Infrastructure

Environments

We have stage and production deployments of Balrog. Here’s a quick summary:

Environment	App	URL	Deploys	Purpose
Production	Admin API	https://aus4-admin.mozilla.org/	Manually, after someone clicks a button in Jenkins (details below)	Manage and serve production updates
	Admin UI	https://balrog.services.mozilla.com/
	Public	https://aus5.mozilla.org/
MozCloud Stage	Admin API	https://admin.stage.balrog.nonprod.webservices.mozgcp.net	When the “Pull and Push Docker Image” Github Action is run, and a sync is performed in ArgoCD	A place to submit staging Releases and verify new Balrog code with automation
	Admin UI	https://balrog.allizom.org
	Public	https://stage.balrog.nonprod.webservices.mozgcp.net

Support & Escalation

RelEng is the first point of contact for issues. To contact them, follow the standard RelEng escalation path.

If RelEng is unable to correct the issue, or unavailable, it can be escalated to the Services SRE (Purple) team

Monitoring & Metrics

Metrics from deployment environments are available in Grafana/Yardstick and the GCP console.

We aggregate exceptions from both the Admin & Public apps to Sentry.

Application & HTTP Logs

Balrog publishes logs to BigQuery which are available for querying on Google Cloud. The relevant tables are:

• requests - This table contains HTTP load balancer logs

• stdout - This table contains application logs sent to stdout

• stderr - This table contains application logs sent to stderr

Backups

Balrog uses the built-in GCP backups. The database in snapshotted nightly, and incremental backups are done throughout the day. If necessary, we have the ability to recover to within a window of a few seconds. If a database restoration is needed, contact the MozCloud engineering team.

Deploying Changes

Balrog’s infrastructure is managed by the terraform and kubernetes IaC that lives in the webservices-infra repository and is owned by the SRE team.

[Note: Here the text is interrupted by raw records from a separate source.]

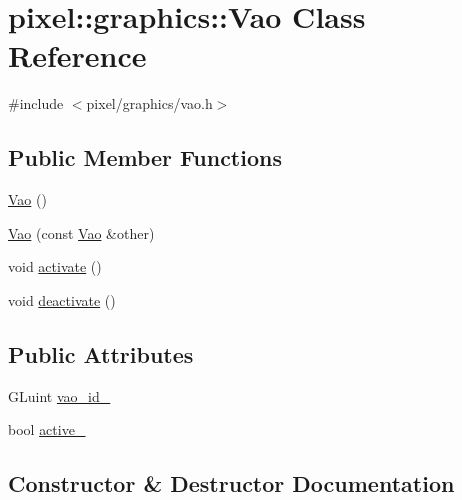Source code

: \hypertarget{classpixel_1_1graphics_1_1_vao}{}\section{pixel\+:\+:graphics\+:\+:Vao Class Reference}
\label{classpixel_1_1graphics_1_1_vao}


{\ttfamily \#include $<$pixel/graphics/vao.\+h$>$}

\subsection*{Public Member Functions}
\begin{DoxyCompactItemize}
\item 
\hyperlink{classpixel_1_1graphics_1_1_vao_a8ed0e64c748fcc17f7d977369fbfd950}{Vao} ()
\item 
\hyperlink{classpixel_1_1graphics_1_1_vao_a2ab8eb23d6348faddadde0463e5ad7ce}{Vao} (const \hyperlink{classpixel_1_1graphics_1_1_vao}{Vao} \&other)
\item 
void \hyperlink{classpixel_1_1graphics_1_1_vao_a38771fdbb36558836513a8ec586677a4}{activate} ()
\item 
void \hyperlink{classpixel_1_1graphics_1_1_vao_a26bc14f02ec83523926effe32feba55d}{deactivate} ()
\end{DoxyCompactItemize}
\subsection*{Public Attributes}
\begin{DoxyCompactItemize}
\item 
G\+Luint \hyperlink{classpixel_1_1graphics_1_1_vao_a159a7fd883408fcad068f06bf563339b}{vao\+\_\+id\+\_\+}
\item 
bool \hyperlink{classpixel_1_1graphics_1_1_vao_ade88abb2c0c25f568a34d8256f7eb6ce}{active\+\_\+}
\end{DoxyCompactItemize}


\subsection{Constructor \& Destructor Documentation}
\mbox{\label{classpixel_1_1graphics_1_1_vao_a8ed0e64c748fcc17f7d977369fbfd950}} 
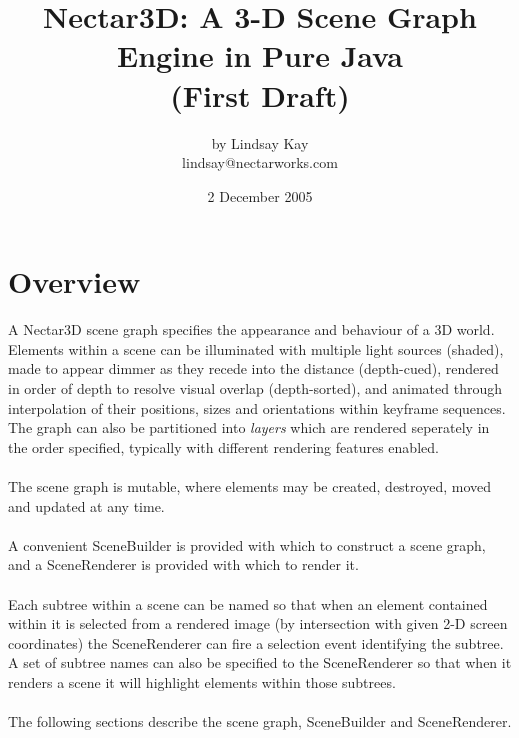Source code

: \documentclass[10pt,aps, prb,preprint]{article}
\begin{document}
               
\title{Nectar3D: A 3-D Scene Graph Engine in Pure Java\\(First Draft)}
\author{by Lindsay Kay\\lindsay@nectarworks.com}
\date{2 December 2005}
\maketitle

\newpage
\tableofcontents
\newpage
\section{Overview}


A Nectar3D scene graph specifies the appearance and behaviour of a 3D world. Elements within a scene can be illuminated with multiple light sources (shaded), made to appear dimmer as they recede into the distance (depth-cued), rendered in order of depth to resolve visual overlap (depth-sorted), and animated through interpolation of their positions, sizes and orientations within keyframe sequences.  The graph can also be partitioned into \textit{layers} which are rendered seperately in the order specified, typically with different rendering features enabled. 
\\
\\
The scene graph is mutable, where elements may be created, destroyed, moved and updated at any time.
\\
\\
A convenient SceneBuilder is provided with which to construct a scene graph, and a SceneRenderer is provided with which to render it. 
\\
\\
Each subtree within a scene can be named so that when an element contained within it is selected from a rendered image (by intersection with given 2-D screen coordinates) the SceneRenderer can fire a selection event identifying the subtree. A set of subtree names can also be specified to the SceneRenderer so that when it renders a scene it will highlight elements within those subtrees. 
\\
\\
The following sections describe the scene graph, SceneBuilder and SceneRenderer.
\end{document}

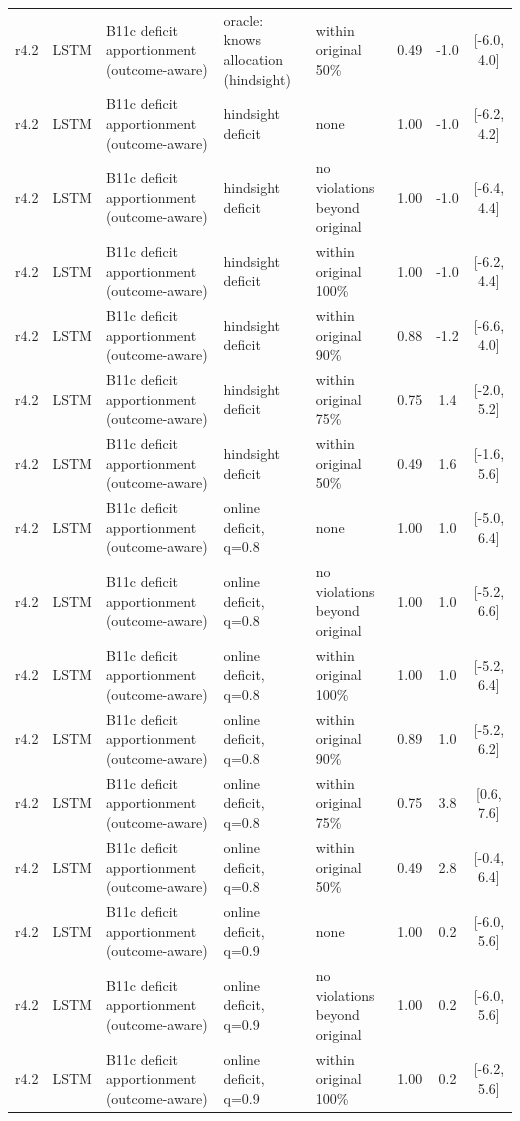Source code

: \begin{longtable}{lllp{4.2cm}p{3.4cm}ccc}
r4.2 & LSTM & B11c deficit apportionment (outcome-aware) & oracle: knows allocation (hindsight) & within original 50\% & 0.49 & -1.0 & [-6.0, 4.0] \\
r4.2 & LSTM & B11c deficit apportionment (outcome-aware) & hindsight deficit & none & 1.00 & -1.0 & [-6.2, 4.2] \\
r4.2 & LSTM & B11c deficit apportionment (outcome-aware) & hindsight deficit & no violations beyond original & 1.00 & -1.0 & [-6.4, 4.4] \\
r4.2 & LSTM & B11c deficit apportionment (outcome-aware) & hindsight deficit & within original 100\% & 1.00 & -1.0 & [-6.2, 4.4] \\
r4.2 & LSTM & B11c deficit apportionment (outcome-aware) & hindsight deficit & within original 90\% & 0.88 & -1.2 & [-6.6, 4.0] \\
r4.2 & LSTM & B11c deficit apportionment (outcome-aware) & hindsight deficit & within original 75\% & 0.75 & 1.4 & [-2.0, 5.2] \\
r4.2 & LSTM & B11c deficit apportionment (outcome-aware) & hindsight deficit & within original 50\% & 0.49 & 1.6 & [-1.6, 5.6] \\
r4.2 & LSTM & B11c deficit apportionment (outcome-aware) & online deficit, q=0.8 & none & 1.00 & 1.0 & [-5.0, 6.4] \\
r4.2 & LSTM & B11c deficit apportionment (outcome-aware) & online deficit, q=0.8 & no violations beyond original & 1.00 & 1.0 & [-5.2, 6.6] \\
r4.2 & LSTM & B11c deficit apportionment (outcome-aware) & online deficit, q=0.8 & within original 100\% & 1.00 & 1.0 & [-5.2, 6.4] \\
r4.2 & LSTM & B11c deficit apportionment (outcome-aware) & online deficit, q=0.8 & within original 90\% & 0.89 & 1.0 & [-5.2, 6.2] \\
r4.2 & LSTM & B11c deficit apportionment (outcome-aware) & online deficit, q=0.8 & within original 75\% & 0.75 & 3.8 & [0.6, 7.6] \\
r4.2 & LSTM & B11c deficit apportionment (outcome-aware) & online deficit, q=0.8 & within original 50\% & 0.49 & 2.8 & [-0.4, 6.4] \\
r4.2 & LSTM & B11c deficit apportionment (outcome-aware) & online deficit, q=0.9 & none & 1.00 & 0.2 & [-6.0, 5.6] \\
r4.2 & LSTM & B11c deficit apportionment (outcome-aware) & online deficit, q=0.9 & no violations beyond original & 1.00 & 0.2 & [-6.0, 5.6] \\
r4.2 & LSTM & B11c deficit apportionment (outcome-aware) & online deficit, q=0.9 & within original 100\% & 1.00 & 0.2 & [-6.2, 5.6] \\

\end{longtable}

Generally, we deploy Balrog on every 2 weeks, with stage being updated every other Thursday and production deploys happening the following Tuesday.

Schema Upgrades

If you need to do a schema change you must ensure that either the current production code can run with your schema change applied, or that your new code can run with the old schema. Code and schema changes cannot be done at the same instant, so you must be able to support one of these scenarios. Generally, additive changes (column or table additions) should do the schema change first, while destructive changes (column or table deletions) should do the schema change second. You can simulate the upgrade with your local Docker containers to verify which is right for you. In staging and production, the schema upgrade is done automatically as part of the admin deployment.

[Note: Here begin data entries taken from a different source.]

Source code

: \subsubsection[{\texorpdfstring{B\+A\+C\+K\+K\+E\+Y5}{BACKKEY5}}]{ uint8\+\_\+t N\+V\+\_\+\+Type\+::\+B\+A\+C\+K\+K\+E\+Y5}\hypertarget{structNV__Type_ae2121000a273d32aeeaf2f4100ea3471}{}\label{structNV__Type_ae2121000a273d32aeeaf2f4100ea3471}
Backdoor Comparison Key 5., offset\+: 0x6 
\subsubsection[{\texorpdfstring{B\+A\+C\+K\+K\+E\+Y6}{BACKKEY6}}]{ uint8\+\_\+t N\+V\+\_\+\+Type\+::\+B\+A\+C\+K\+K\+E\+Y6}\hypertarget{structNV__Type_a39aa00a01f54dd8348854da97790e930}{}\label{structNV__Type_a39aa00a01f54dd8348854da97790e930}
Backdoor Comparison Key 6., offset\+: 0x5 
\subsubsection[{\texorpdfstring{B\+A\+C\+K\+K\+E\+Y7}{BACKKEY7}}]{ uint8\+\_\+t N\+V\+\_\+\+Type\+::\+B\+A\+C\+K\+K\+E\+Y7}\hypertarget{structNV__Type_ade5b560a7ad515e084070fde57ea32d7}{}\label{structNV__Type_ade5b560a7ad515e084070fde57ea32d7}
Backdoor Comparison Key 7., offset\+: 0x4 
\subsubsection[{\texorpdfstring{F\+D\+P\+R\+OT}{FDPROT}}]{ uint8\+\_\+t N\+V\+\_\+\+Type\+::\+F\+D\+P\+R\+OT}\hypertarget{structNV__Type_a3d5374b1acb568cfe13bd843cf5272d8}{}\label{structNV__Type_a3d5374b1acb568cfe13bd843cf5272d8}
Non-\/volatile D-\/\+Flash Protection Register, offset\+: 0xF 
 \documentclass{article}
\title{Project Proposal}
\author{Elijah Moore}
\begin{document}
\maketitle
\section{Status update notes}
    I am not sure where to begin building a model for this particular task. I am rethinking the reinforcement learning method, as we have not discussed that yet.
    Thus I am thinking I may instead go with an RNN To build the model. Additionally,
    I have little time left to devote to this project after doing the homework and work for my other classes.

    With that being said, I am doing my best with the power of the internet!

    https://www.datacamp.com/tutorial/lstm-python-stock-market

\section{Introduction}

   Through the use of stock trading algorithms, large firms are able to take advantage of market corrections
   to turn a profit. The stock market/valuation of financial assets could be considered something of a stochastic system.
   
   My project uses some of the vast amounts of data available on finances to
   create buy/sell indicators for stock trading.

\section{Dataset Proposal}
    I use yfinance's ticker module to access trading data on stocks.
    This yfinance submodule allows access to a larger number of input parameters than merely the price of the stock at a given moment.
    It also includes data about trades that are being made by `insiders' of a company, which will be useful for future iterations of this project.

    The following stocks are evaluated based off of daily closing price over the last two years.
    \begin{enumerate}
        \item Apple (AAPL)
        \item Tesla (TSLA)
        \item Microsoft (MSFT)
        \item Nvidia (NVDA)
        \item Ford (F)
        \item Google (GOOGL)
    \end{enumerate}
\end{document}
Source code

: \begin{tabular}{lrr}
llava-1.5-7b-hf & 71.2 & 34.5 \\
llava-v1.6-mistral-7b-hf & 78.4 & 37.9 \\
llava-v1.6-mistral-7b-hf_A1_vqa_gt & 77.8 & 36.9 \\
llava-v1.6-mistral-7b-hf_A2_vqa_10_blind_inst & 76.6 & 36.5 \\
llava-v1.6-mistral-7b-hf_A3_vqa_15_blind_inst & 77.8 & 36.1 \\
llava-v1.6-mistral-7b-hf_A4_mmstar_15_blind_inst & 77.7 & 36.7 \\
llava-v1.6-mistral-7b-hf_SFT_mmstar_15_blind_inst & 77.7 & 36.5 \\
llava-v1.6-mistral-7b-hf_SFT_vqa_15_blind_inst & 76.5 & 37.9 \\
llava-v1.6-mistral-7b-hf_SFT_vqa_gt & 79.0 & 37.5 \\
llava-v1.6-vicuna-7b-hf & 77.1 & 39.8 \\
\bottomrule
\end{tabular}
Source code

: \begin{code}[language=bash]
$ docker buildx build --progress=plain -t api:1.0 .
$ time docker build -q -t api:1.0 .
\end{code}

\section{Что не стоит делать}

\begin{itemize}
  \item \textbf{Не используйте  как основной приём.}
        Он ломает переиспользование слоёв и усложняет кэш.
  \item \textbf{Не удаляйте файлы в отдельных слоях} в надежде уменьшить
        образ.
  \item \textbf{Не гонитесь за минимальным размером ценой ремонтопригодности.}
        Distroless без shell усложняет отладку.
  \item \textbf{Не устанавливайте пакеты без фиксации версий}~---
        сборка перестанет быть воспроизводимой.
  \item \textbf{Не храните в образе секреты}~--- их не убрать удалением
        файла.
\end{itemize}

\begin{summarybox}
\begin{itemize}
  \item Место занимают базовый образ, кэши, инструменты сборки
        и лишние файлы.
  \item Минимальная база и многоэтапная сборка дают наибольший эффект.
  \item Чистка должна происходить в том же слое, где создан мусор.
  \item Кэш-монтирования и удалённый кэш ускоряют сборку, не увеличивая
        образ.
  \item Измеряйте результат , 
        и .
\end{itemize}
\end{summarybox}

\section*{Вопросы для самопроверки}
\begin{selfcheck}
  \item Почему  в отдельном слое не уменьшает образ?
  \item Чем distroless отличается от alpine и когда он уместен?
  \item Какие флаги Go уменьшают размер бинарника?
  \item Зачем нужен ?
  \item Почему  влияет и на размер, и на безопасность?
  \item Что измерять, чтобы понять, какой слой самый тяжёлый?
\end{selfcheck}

A quick way to find out if you have a schema change is to diff the current tip of the main branch against the currently deployed tag, eg:

git diff v3.110

When deploying a change with schema upgrades it is important to deploy the services in the correct order. Generally, this means that admin should be finished deploying before app for additive changes, and app should be finished deploying before admin for destructive changes.

Deploying to Stage

1. Create a release on Github. There is no need to tag by before this; the tag can be created as part of the release. For example:

Creating the release will fire some Taskcluster tasks that create and push docker images to Dockerhub. This will kick-off the deployment pipeline in Jenkins. This pipeline is responsible for deploying our production infrastructure. At this point, no actual production deployment is done, but the pipeline will be ready for later.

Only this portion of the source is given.